Frank Troeh

Personal information
- Born: February 19, 1882 Sioux City, Iowa, United States
- Died: December 24, 1968 (aged 86) Portland, Oregon, United States

Sport
- Sport: Sports shooting

Medal record
Men's shooting
Representing United States
Olympic Games
| Gold medal – first place | 1920 Antwerp | Team clay pigeons |
| Silver medal – second place | 1920 Antwerp | Trap |

= Frank Troeh =

American sport shooter

Frank Merlin Troeh (February 19, 1882 – December 24, 1968) was an Olympian who won a silver and a gold medal in trap shooting for the United States at the 1920 Summer Olympics in Antwerp, Belgium.
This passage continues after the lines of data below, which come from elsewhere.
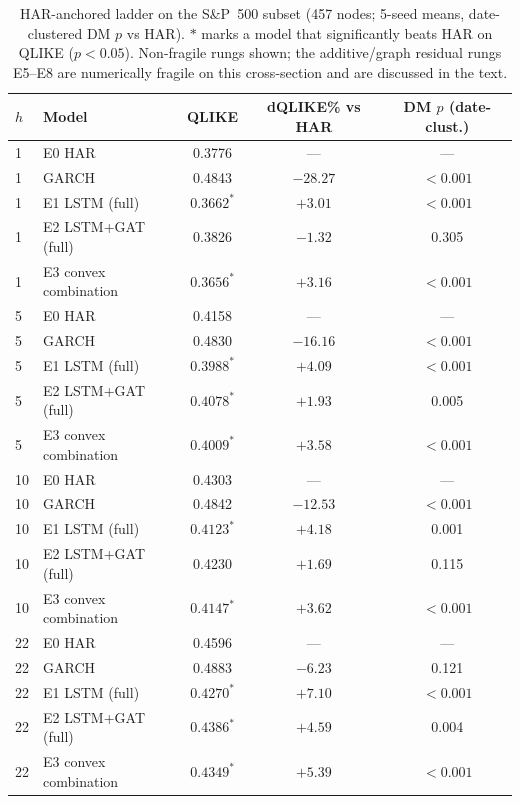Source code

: \documentclass[runningheads]{llncs}
\begin{document}
\begin{table}[t]
\centering
\caption{HAR-anchored ladder on the S\&P~500 subset (457 nodes; 5-seed means, date-clustered DM $p$ vs HAR).
$*$ marks a model that significantly beats HAR on QLIKE ($p<0.05$). Non-fragile rungs shown; the additive/graph
residual rungs E5--E8 are numerically fragile on this cross-section and are discussed in the text.}
\label{tab:haranchor-sp500}
\footnotesize
\setlength{\tabcolsep}{4pt}
\renewcommand{\arraystretch}{0.92}
\begin{tabular}{llccc}
\toprule
$h$ & Model & QLIKE & dQLIKE\% vs HAR & DM $p$ (date-clust.) \\
\midrule
1  & E0 HAR                 & 0.3776 & ---     & --- \\
1  & GARCH                  & 0.4843 & $-28.27$ & $<0.001$ \\
1  & E1 LSTM (full)         & $0.3662^{*}$ & $+3.01$  & $<0.001$ \\
1  & E2 LSTM+GAT (full)     & 0.3826 & $-1.32$  & 0.305 \\
1  & E3 convex combination  & $0.3656^{*}$ & $+3.16$  & $<0.001$ \\
\midrule
5  & E0 HAR                 & 0.4158 & ---     & --- \\
5  & GARCH                  & 0.4830 & $-16.16$ & $<0.001$ \\
5  & E1 LSTM (full)         & $0.3988^{*}$ & $+4.09$  & $<0.001$ \\
5  & E2 LSTM+GAT (full)     & $0.4078^{*}$ & $+1.93$  & 0.005 \\
5  & E3 convex combination  & $0.4009^{*}$ & $+3.58$  & $<0.001$ \\
\midrule
10 & E0 HAR                 & 0.4303 & ---     & --- \\
10 & GARCH                  & 0.4842 & $-12.53$ & $<0.001$ \\
10 & E1 LSTM (full)         & $0.4123^{*}$ & $+4.18$  & 0.001 \\
10 & E2 LSTM+GAT (full)     & 0.4230 & $+1.69$  & 0.115 \\
10 & E3 convex combination  & $0.4147^{*}$ & $+3.62$  & $<0.001$ \\
\midrule
22 & E0 HAR                 & 0.4596 & ---     & --- \\
22 & GARCH                  & 0.4883 & $-6.23$  & 0.121 \\
22 & E1 LSTM (full)         & $0.4270^{*}$ & $+7.10$  & $<0.001$ \\
22 & E2 LSTM+GAT (full)     & $0.4386^{*}$ & $+4.59$  & 0.004 \\
22 & E3 convex combination  & $0.4349^{*}$ & $+5.39$  & $<0.001$ \\
\bottomrule
\end{tabular}
\end{table}
\end{document}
Troeh grew up in North Dakota. He moved to Washington, and later to Oregon, where he dominated the sport at all levels for more than 20 years. From 1913 through 1930, he was among the top 25 singles average leaders every year. In 1934, he won all four championship events at the Oregon State Shoot: singles, handicap, doubles, and all-around, the first time the feat had been accomplished. Troeh continued to compete and win well into the 1950s.

Troeh died in 1968 at the age of 86. He was inducted into the National Trapshooting Hall of Fame in 1970 and was an inaugural member of the Oregon Sports Hall of Fame in 1980. He was born in Sioux City, Iowa and died in Portland, Oregon.